22 Nov 2009, 1:44am
Latest Forest News
by admin

Logging slump puts pressure on forest owners

by ED MERRIMAN, Baker City Herald, November 20, 2009 [here]

An Oregon Department of Forestry report titled “Oregon’s Timber Harvest: 1849-2004” shows that the state’s timber industry has yet to recover from the downturn that slashed logging volumes in 1994 to the lowest levels since the Great Depression.

Yearly timber harvest in Oregon since 1994 has hovered between 3 billion and 4 billion board-feet, according to the report.

That’s less than half the 7 billion to 9 billion board-feet cut annually during previous 50 or so years.

Since 1994, logging on private and state-owned forests has been fairly constant, averaging between 2.5 billion board-feet and 3.5 billion board-feet.

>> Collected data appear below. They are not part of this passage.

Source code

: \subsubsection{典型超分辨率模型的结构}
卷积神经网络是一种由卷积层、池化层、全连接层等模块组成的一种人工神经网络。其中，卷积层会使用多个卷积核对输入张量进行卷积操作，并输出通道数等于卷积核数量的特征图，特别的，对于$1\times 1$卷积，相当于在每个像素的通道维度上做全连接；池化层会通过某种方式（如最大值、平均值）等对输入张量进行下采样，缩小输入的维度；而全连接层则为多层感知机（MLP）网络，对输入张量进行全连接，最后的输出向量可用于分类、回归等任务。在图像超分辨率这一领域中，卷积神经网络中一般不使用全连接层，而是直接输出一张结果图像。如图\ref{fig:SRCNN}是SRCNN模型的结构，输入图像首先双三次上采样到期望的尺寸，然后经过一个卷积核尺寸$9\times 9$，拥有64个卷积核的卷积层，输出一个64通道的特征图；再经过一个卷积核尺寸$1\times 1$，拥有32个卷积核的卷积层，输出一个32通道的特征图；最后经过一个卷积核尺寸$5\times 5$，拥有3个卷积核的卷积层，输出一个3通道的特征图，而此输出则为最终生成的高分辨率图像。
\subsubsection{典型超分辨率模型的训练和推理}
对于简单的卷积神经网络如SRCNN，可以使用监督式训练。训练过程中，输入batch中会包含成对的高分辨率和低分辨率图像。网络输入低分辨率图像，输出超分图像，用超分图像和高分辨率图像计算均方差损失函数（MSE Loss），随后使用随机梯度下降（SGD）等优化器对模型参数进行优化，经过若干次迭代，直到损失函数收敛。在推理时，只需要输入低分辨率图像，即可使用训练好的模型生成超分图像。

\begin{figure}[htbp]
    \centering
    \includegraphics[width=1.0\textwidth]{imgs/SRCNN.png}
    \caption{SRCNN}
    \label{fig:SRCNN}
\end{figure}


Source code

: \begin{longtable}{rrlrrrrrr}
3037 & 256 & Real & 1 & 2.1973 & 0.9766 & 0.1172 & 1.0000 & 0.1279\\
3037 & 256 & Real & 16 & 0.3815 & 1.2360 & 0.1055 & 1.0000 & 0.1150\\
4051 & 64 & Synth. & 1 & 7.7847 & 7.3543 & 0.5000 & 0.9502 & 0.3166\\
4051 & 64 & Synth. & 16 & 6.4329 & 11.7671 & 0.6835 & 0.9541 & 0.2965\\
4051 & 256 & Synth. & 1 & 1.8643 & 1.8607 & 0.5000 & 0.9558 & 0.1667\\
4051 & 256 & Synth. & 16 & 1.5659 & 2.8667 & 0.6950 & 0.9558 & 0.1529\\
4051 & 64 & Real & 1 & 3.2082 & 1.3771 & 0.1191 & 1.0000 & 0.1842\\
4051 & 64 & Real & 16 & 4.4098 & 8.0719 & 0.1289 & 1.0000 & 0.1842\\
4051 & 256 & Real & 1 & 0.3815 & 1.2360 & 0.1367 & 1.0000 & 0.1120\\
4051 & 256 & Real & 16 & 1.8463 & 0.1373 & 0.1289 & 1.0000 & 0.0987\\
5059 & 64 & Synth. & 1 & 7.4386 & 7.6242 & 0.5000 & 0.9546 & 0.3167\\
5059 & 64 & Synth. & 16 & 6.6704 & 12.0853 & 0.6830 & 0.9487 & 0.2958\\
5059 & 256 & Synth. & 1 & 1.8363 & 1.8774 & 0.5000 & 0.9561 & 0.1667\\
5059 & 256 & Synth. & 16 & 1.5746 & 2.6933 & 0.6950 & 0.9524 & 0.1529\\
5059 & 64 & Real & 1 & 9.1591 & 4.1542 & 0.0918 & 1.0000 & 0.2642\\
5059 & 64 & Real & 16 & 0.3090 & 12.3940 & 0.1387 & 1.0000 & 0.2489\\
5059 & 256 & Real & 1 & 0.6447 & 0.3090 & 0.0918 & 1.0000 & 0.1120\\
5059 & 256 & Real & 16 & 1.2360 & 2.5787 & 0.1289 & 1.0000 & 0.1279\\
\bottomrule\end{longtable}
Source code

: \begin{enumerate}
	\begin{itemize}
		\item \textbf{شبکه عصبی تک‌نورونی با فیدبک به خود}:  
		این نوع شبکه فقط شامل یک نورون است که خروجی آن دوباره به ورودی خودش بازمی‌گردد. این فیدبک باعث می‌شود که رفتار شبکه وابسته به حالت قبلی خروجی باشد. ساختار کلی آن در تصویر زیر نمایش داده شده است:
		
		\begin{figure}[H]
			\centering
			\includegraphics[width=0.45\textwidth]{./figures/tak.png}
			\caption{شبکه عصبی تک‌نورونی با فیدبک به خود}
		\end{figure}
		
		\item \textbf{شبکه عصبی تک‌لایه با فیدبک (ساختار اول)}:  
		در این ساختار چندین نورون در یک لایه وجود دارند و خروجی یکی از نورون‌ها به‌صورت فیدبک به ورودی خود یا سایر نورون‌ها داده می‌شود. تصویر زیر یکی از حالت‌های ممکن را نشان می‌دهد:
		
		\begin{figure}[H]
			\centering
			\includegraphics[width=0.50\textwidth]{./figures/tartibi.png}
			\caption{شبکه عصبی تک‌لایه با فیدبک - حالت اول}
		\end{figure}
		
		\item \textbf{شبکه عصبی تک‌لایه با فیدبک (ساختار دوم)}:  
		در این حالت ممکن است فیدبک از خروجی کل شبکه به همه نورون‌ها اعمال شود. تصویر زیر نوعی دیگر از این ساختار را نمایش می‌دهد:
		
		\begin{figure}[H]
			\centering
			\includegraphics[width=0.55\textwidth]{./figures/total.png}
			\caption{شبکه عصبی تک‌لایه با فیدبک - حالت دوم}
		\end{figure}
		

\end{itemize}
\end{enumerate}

But cutting on federal lands has declined from a yearly average of nearly 3 billion board-feet to 596 million board-feet in 1994, and to between 166 million and 337 million board-feet from 1998 through 2004, the last year covered in the report.

In Baker County, logging on private and public forests averaged more than 75 million board-feet during the 1980s, peaking at 97 million in 1987.

The harvest remained relatively high in 1990, at 86.5 million board-feet, then plummeted to 45.6 million in 1991.

The annual harvest continued to drop, reaching a low of 16.5 million board-feet in 2003 before rising to 31.5 million in 2004.

During the 20-year period 1984-2004, timber cutting on Forest Service land in Baker County peaked in 1987 at 83 million board-feet, then dropped to 8.5 million in 1994 and to 6.5 million in 1995.

That wasn’t enough to sustain the county’s last sawmill — Ellingson Lumber Co. in Baker City, which closed in early 1996 — even though private forests in the county produced a total of 48 million board-feet of timber in 1994-95. … [more]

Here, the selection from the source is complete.